*** Excerpted records

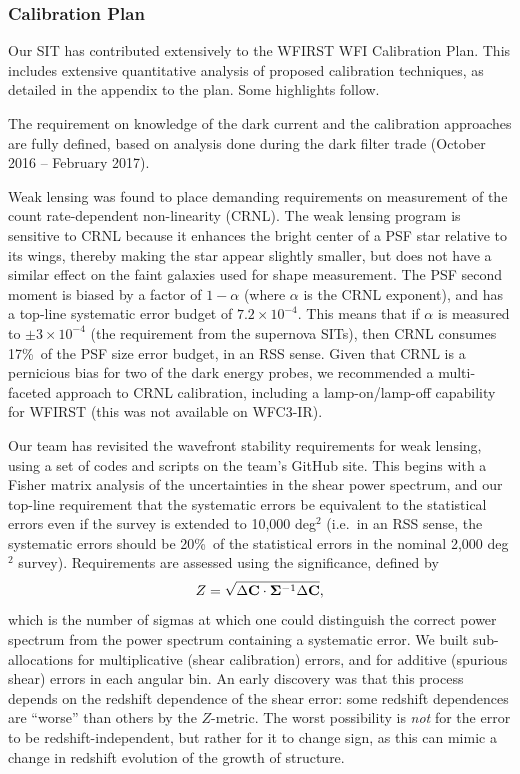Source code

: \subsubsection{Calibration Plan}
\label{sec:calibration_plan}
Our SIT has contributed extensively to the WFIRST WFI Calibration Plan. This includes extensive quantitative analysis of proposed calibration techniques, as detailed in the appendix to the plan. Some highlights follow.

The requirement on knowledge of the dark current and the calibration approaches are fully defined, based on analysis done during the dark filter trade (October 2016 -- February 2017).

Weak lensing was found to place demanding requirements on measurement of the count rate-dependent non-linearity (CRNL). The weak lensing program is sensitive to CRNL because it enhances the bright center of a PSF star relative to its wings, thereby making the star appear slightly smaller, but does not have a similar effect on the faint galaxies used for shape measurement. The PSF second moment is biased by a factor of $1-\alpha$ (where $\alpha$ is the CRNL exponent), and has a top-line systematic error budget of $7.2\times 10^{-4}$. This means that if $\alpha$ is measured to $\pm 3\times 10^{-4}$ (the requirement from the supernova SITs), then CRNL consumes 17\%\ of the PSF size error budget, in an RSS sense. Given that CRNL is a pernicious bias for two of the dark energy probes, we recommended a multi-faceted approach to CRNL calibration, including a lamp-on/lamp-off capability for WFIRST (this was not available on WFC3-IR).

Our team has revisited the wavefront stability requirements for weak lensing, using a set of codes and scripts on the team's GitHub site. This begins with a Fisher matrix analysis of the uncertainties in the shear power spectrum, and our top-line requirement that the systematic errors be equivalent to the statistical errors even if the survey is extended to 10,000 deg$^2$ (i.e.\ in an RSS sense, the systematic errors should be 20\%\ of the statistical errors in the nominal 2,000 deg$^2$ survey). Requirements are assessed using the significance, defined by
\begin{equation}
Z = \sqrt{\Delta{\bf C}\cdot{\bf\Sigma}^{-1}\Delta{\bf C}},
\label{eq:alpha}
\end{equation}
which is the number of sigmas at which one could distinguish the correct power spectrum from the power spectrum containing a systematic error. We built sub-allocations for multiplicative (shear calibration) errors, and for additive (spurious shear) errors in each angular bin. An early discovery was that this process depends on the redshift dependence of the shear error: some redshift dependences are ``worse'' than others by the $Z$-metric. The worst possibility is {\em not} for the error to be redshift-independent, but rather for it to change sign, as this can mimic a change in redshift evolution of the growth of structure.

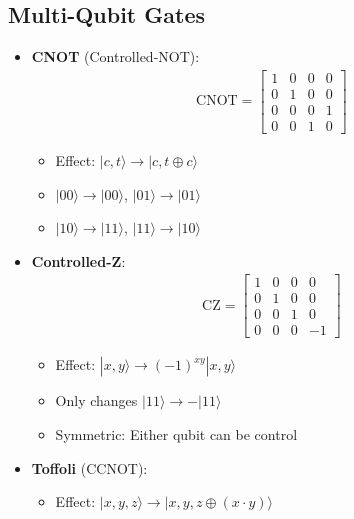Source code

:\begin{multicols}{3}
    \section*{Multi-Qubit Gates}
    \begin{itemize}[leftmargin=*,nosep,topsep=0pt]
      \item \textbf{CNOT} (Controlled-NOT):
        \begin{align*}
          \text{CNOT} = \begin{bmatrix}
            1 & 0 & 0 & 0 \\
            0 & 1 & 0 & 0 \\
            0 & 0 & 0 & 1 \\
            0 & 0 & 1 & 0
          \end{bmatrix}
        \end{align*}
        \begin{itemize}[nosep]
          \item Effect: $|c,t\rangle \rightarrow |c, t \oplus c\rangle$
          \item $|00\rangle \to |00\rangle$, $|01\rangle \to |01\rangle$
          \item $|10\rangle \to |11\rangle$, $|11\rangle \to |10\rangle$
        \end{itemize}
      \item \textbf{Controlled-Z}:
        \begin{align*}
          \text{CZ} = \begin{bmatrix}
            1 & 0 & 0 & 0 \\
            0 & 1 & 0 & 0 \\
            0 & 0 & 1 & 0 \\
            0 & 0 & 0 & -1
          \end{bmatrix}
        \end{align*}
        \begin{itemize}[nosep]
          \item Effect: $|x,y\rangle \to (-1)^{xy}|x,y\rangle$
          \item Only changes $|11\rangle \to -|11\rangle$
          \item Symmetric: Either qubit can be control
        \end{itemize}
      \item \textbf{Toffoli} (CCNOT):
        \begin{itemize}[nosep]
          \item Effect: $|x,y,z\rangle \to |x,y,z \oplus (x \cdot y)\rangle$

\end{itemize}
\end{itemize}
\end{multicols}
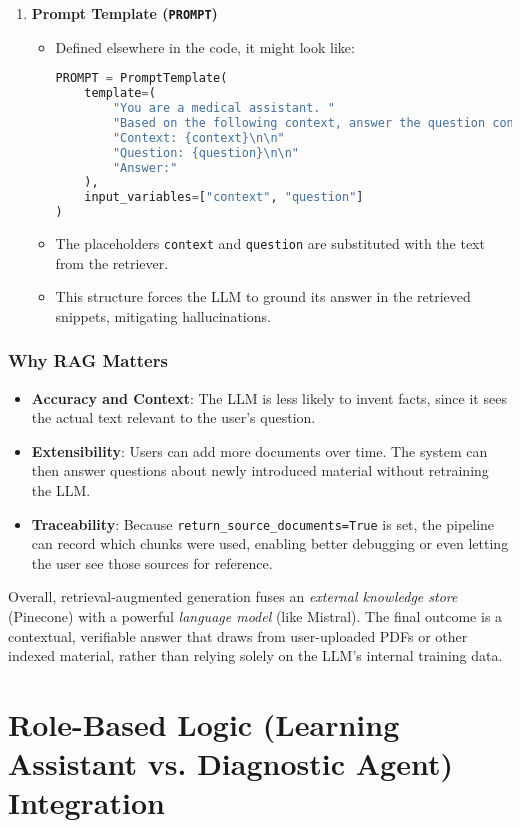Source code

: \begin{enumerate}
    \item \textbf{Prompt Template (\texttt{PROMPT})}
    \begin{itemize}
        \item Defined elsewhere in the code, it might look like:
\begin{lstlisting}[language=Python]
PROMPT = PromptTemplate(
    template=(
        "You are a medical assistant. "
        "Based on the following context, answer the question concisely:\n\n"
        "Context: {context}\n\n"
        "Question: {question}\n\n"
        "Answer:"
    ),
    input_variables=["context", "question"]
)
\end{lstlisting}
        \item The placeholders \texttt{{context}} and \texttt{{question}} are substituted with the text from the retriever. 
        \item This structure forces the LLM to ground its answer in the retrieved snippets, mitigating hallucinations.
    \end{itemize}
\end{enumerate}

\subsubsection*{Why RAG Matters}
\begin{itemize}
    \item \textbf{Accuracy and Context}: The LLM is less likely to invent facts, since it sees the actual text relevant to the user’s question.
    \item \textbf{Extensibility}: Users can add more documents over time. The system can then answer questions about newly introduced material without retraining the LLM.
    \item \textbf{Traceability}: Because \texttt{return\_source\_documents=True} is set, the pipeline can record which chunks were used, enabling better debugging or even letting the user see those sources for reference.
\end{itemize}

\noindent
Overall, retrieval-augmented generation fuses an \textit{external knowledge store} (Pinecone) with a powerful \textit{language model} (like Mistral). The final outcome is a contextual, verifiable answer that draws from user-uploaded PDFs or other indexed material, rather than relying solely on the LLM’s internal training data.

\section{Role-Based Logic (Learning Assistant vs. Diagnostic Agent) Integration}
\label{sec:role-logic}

******

Work request: Exact copies of the entries above are needed, with every picture removed.

Task answer:
Source code

: \subsubsection{Calibration Plan}
\label{sec:calibration_plan}
Our SIT has contributed extensively to the WFIRST WFI Calibration Plan. This includes extensive quantitative analysis of proposed calibration techniques, as detailed in the appendix to the plan. Some highlights follow.

The requirement on knowledge of the dark current and the calibration approaches are fully defined, based on analysis done during the dark filter trade (October 2016 -- February 2017).

Weak lensing was found to place demanding requirements on measurement of the count rate-dependent non-linearity (CRNL). The weak lensing program is sensitive to CRNL because it enhances the bright center of a PSF star relative to its wings, thereby making the star appear slightly smaller, but does not have a similar effect on the faint galaxies used for shape measurement. The PSF second moment is biased by a factor of $1-\alpha$ (where $\alpha$ is the CRNL exponent), and has a top-line systematic error budget of $7.2\times 10^{-4}$. This means that if $\alpha$ is measured to $\pm 3\times 10^{-4}$ (the requirement from the supernova SITs), then CRNL consumes 17\%\ of the PSF size error budget, in an RSS sense. Given that CRNL is a pernicious bias for two of the dark energy probes, we recommended a multi-faceted approach to CRNL calibration, including a lamp-on/lamp-off capability for WFIRST (this was not available on WFC3-IR).

Our team has revisited the wavefront stability requirements for weak lensing, using a set of codes and scripts on the team's GitHub site. This begins with a Fisher matrix analysis of the uncertainties in the shear power spectrum, and our top-line requirement that the systematic errors be equivalent to the statistical errors even if the survey is extended to 10,000 deg$^2$ (i.e.\ in an RSS sense, the systematic errors should be 20\%\ of the statistical errors in the nominal 2,000 deg$^2$ survey). Requirements are assessed using the significance, defined by
\begin{equation}
Z = \sqrt{\Delta{\bf C}\cdot{\bf\Sigma}^{-1}\Delta{\bf C}},
\label{eq:alpha}
\end{equation}
which is the number of sigmas at which one could distinguish the correct power spectrum from the power spectrum containing a systematic error. We built sub-allocations for multiplicative (shear calibration) errors, and for additive (spurious shear) errors in each angular bin. An early discovery was that this process depends on the redshift dependence of the shear error: some redshift dependences are ``worse'' than others by the $Z$-metric. The worst possibility is {\em not} for the error to be redshift-independent, but rather for it to change sign, as this can mimic a change in redshift evolution of the growth of structure.

Source code

:\begin{multicols}{3}
    \section*{Multi-Qubit Gates}
    \begin{itemize}[leftmargin=*,nosep,topsep=0pt]
      \item \textbf{CNOT} (Controlled-NOT):
        \begin{align*}
          \text{CNOT} = \begin{bmatrix}
            1 & 0 & 0 & 0 \\
            0 & 1 & 0 & 0 \\
            0 & 0 & 0 & 1 \\
            0 & 0 & 1 & 0
          \end{bmatrix}
        \end{align*}
        \begin{itemize}[nosep]
          \item Effect: $|c,t\rangle \rightarrow |c, t \oplus c\rangle$
          \item $|00\rangle \to |00\rangle$, $|01\rangle \to |01\rangle$
          \item $|10\rangle \to |11\rangle$, $|11\rangle \to |10\rangle$
        \end{itemize}
      \item \textbf{Controlled-Z}:
        \begin{align*}
          \text{CZ} = \begin{bmatrix}
            1 & 0 & 0 & 0 \\
            0 & 1 & 0 & 0 \\
            0 & 0 & 1 & 0 \\
            0 & 0 & 0 & -1
          \end{bmatrix}
        \end{align*}
        \begin{itemize}[nosep]
          \item Effect: $|x,y\rangle \to (-1)^{xy}|x,y\rangle$
          \item Only changes $|11\rangle \to -|11\rangle$
          \item Symmetric: Either qubit can be control
        \end{itemize}
      \item \textbf{Toffoli} (CCNOT):
        \begin{itemize}[nosep]
          \item Effect: $|x,y,z\rangle \to |x,y,z \oplus (x \cdot y)\rangle$

\end{itemize}
\end{itemize}
\end{multicols}
Source code

: \begin{enumerate}
    \item \textbf{Prompt Template (\texttt{PROMPT})}
    \begin{itemize}
        \item Defined elsewhere in the code, it might look like:
\begin{lstlisting}[language=Python]
PROMPT = PromptTemplate(
    template=(
        "You are a medical assistant. "
        "Based on the following context, answer the question concisely:\n\n"
        "Context: {context}\n\n"
        "Question: {question}\n\n"
        "Answer:"
    ),
    input_variables=["context", "question"]
)
\end{lstlisting}
        \item The placeholders \texttt{{context}} and \texttt{{question}} are substituted with the text from the retriever. 
        \item This structure forces the LLM to ground its answer in the retrieved snippets, mitigating hallucinations.
    \end{itemize}
\end{enumerate}

\subsubsection*{Why RAG Matters}
\begin{itemize}
    \item \textbf{Accuracy and Context}: The LLM is less likely to invent facts, since it sees the actual text relevant to the user’s question.
    \item \textbf{Extensibility}: Users can add more documents over time. The system can then answer questions about newly introduced material without retraining the LLM.
    \item \textbf{Traceability}: Because \texttt{return\_source\_documents=True} is set, the pipeline can record which chunks were used, enabling better debugging or even letting the user see those sources for reference.
\end{itemize}

\noindent
Overall, retrieval-augmented generation fuses an \textit{external knowledge store} (Pinecone) with a powerful \textit{language model} (like Mistral). The final outcome is a contextual, verifiable answer that draws from user-uploaded PDFs or other indexed material, rather than relying solely on the LLM’s internal training data.

\section{Role-Based Logic (Learning Assistant vs. Diagnostic Agent) Integration}
\label{sec:role-logic}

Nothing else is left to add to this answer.